Le persone nell’autobus rimasero in silenzio. Solo qualcuno in fondo sorrise, nervosamente, imbarazzato. La ragazza inspirò profondamente, abbassò lo sguardo e, aggrappandosi al corrimano, si diresse verso un posto libero. Si sedette. Non disse una parola.
Dopo un paio di fermate, una donna anziana salì sull’autobus.

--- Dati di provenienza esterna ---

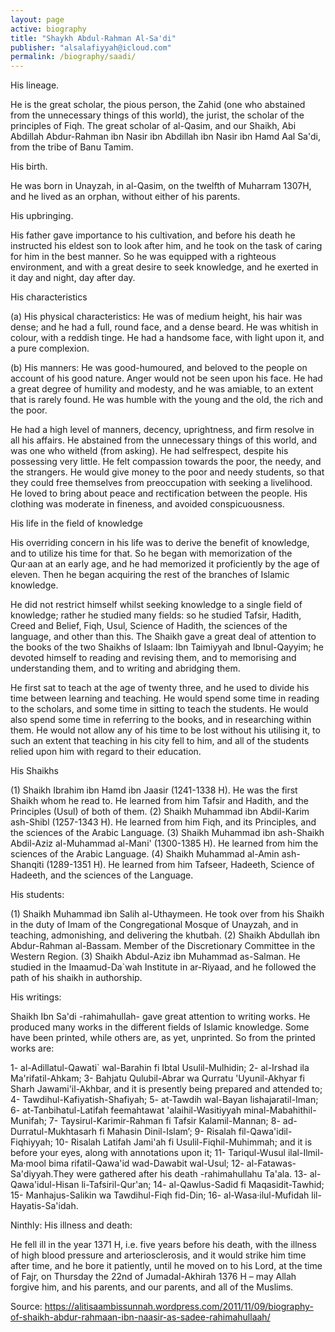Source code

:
 ```yaml
---
layout: page
active: biography
title: "Shaykh Abdul-Rahman Al-Sa'di"
publisher: "alsalafiyyah@icloud.com"
permalink: /biography/saadi/
---
```


His lineage.

He is the great scholar, the pious person, the Zahid (one who abstained from the unnecessary things of this world), the jurist, the scholar of the principles of Fiqh. The great scholar of al-Qasim, and our Shaikh, Abi Abdillah Abdur-Rahman ibn Nasir ibn Abdillah ibn Nasir ibn Hamd Aal Sa'di, from the tribe of Banu Tamim.

His birth.

He was born in Unayzah, in al-Qasim, on the twelfth of Muharram 1307H, and he lived as an orphan, without either of his parents.

His upbringing.

His father gave importance to his cultivation, and before his death he instructed his eldest son to look after him, and he took on the task of caring for him in the best manner. So he was equipped with a righteous environment, and with a great desire to seek knowledge, and he exerted in it day and night, day after day.

His characteristics

(a) His physical characteristics: He was of medium height, his hair was dense; and he had a full, round face, and a dense beard. He was whitish in colour, with a reddish tinge. He had a handsome face, with light upon it, and a pure complexion.

(b) His manners: He was good-humoured, and beloved to the people on account of his good nature. Anger would not be seen upon his face. He had a great degree of humility and modesty, and he was amiable, to an extent that is rarely found. He was humble with the young and the old, the rich and the poor.

He had a high level of manners, decency, uprightness, and firm resolve in all his affairs. He abstained from the unnecessary things of this world, and was one who witheld (from asking). He had selfrespect, despite his possessing very little. He felt compassion towards the poor, the needy, and the strangers. He would give money to the poor and needy students, so that they could free themselves from preoccupation with seeking a livelihood. He loved to bring about peace and rectification between the people. His clothing was moderate in fineness, and avoided conspicuousness.

His life in the field of knowledge

His overriding concern in his life was to derive the benefit of knowledge, and to utilize his time for that. So he began with memorization of the Qur·aan at an early age, and he had memorized it proficiently by the age of eleven. Then he began acquiring the rest of the branches of Islamic knowledge.

He did not restrict himself whilst seeking knowledge to a single field of knowledge; rather he studied many fields: so he studied Tafsir, Hadith, Creed and Belief, Fiqh, Usul, Science of Hadith, the sciences of the language, and other than this. The Shaikh gave a great deal of attention to the books of the two Shaikhs of Islaam: Ibn Taimiyyah and Ibnul-Qayyim; he devoted himself to reading and revising them, and to memorising and understanding them, and to writing and abridging them.

He first sat to teach at the age of twenty three, and he used to divide his time between learning and teaching. He would spend some time in reading to the scholars, and some time in sitting to teach the students. He would also spend some time in referring to the books, and in researching within them. He would not allow any of his time to be lost without his utilising it, to such an extent that teaching in his city fell to him, and all of the students relied upon him with regard to their education.

His Shaikhs

(1) Shaikh Ibrahim ibn Hamd ibn Jaasir (1241-1338 H). He was the first Shaikh whom he read to. He learned from him Tafsir and Hadith, and the Principles (Usul) of both of them.
(2) Shaikh Muhammad ibn Abdil-Karim ash-Shibl (1257-1343 H). He learned from him Fiqh, and its Principles, and the sciences of the Arabic Language.
(3) Shaikh Muhammad ibn ash-Shaikh Abdil-Aziz al-Muhammad al-Mani' (1300-1385 H). He learned from him the sciences of the Arabic Language.
(4) Shaikh Muhammad al-Amin ash-Shanqiti (1289-1351 H). He learned from him Tafseer, Hadeeth, Science of Hadeeth, and the sciences of the Language.

His students:

(1) Shaikh Muhammad ibn Salih al-Uthaymeen. He took over from his Shaikh in the duty of Imam of the Congregational Mosque of Unayzah, and in teaching, admonishing, and delivering the khutbah.
(2) Shaikh Abdullah ibn Abdur-Rahman al-Bassam. Member of the Discretionary Committee in the Western Region.
(3) Shaikh Abdul-Aziz ibn Muhammad as-Salman. He studied in the Imaamud-Da`wah Institute in ar-Riyaad, and he followed the path of his shaikh in authorship.

His writings:

Shaikh Ibn Sa'di -rahimahullah- gave great attention to writing works. He produced many works in the different fields of Islamic knowledge. Some have been printed, while others are, as yet, unprinted. So from the printed works are: 

1- al-Adillatul-Qawati` wal-Barahin fi Ibtal Usulil-Mulhidin;
2- al-Irshad ila Ma'rifatil-Ahkam;
3- Bahjatu Qulubil-Abrar wa Qurratu 'Uyunil-Akhyar fi Sharh Jawami'il-Akhbar, and it is presently being prepared and attended to;
4- Tawdihul-Kafiyatish-Shafiyah;
5- at-Tawdih wal-Bayan lishajaratil-Iman;
6- at-Tanbihatul-Latifah feemahtawat 'alaihil-Wasitiyyah minal-Mabahithil-Munifah;
7- Taysirul-Karimir-Rahman fi Tafsir Kalamil-Mannan;
8- ad-Durratul-Mukhtasarh fi Mahasin Dinil-Islam’;
9- Risalah fil-Qawa'idil-Fiqhiyyah;
10- Risalah Latifah Jami'ah fi Usulil-Fiqhil-Muhimmah; and it is before your eyes, along with annotations upon it;
11- Tariqul-Wusul ilal-Ilmil-Ma·mool bima rifatil-Qawa'id wad-Dawabit wal-Usul;
12- al-Fatawas-Sa'diyyah.They were gathered after his death -rahimahullahu Ta'ala.
13- al-Qawa'idul-Hisan li-Tafsiril-Qur'an;
14- al-Qawlus-Sadid fi Maqasidit-Tawhid;
15- Manhajus-Salikin wa Tawdihul-Fiqh fid-Din;
16- al-Wasa·ilul-Mufidah lil-Hayatis-Sa'idah.

Ninthly: His illness and death:

He fell ill in the year 1371 H, i.e. five years before his death, with the illness of high blood pressure and arteriosclerosis, and it would strike him time after time, and he bore it patiently, until he moved on to his Lord, at the time of Fajr, on Thursday the 22nd of Jumadal-Akhirah 1376 H – may Allah forgive him, and his parents, and our parents, and all of the Muslims.

Source: https://alitisaambissunnah.wordpress.com/2011/11/09/biography-of-shaikh-abdur-rahmaan-ibn-naasir-as-sadee-rahimahullaah/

Vedendo la ragazza, sorrise e disse ad alta voce, in modo che tutti potessero sentire:
«Santo cielo, figlia mia, ce l’hai fatta… Pensavo che non ce l’avresti fatta con una gamba sola. Grazie per non essere passata oltre».
L’autista sussultò. La donna si avvicinò e si raddrizzò:
«È stata lei a tirare fuori mio nipote da sotto la macchina quando è caduto sulle strisce pedonali». Se non fosse stato per lei, non sarebbe più qui.
Nell’abitacolo calò il silenzio. Persino il motore sembrò funzionare più silenziosamente. La ragazza sorrise imbarazzata, si sistemò la sciarpa e rispose sottovoce:
«Non è niente… mi trovavo lì per caso».
L’autista abbassò lo sguardo. Non guardò più nello specchietto. Quando l’autobus si fermò, uscì dalla cabina, le si avvicinò e disse solo una cosa:
«Mi scusi».
La ragazza annuì senza rispondere e si diresse verso l’uscita, appoggiandosi ancora alla stampella, ma con una dignità che molti dovrebbero imparare.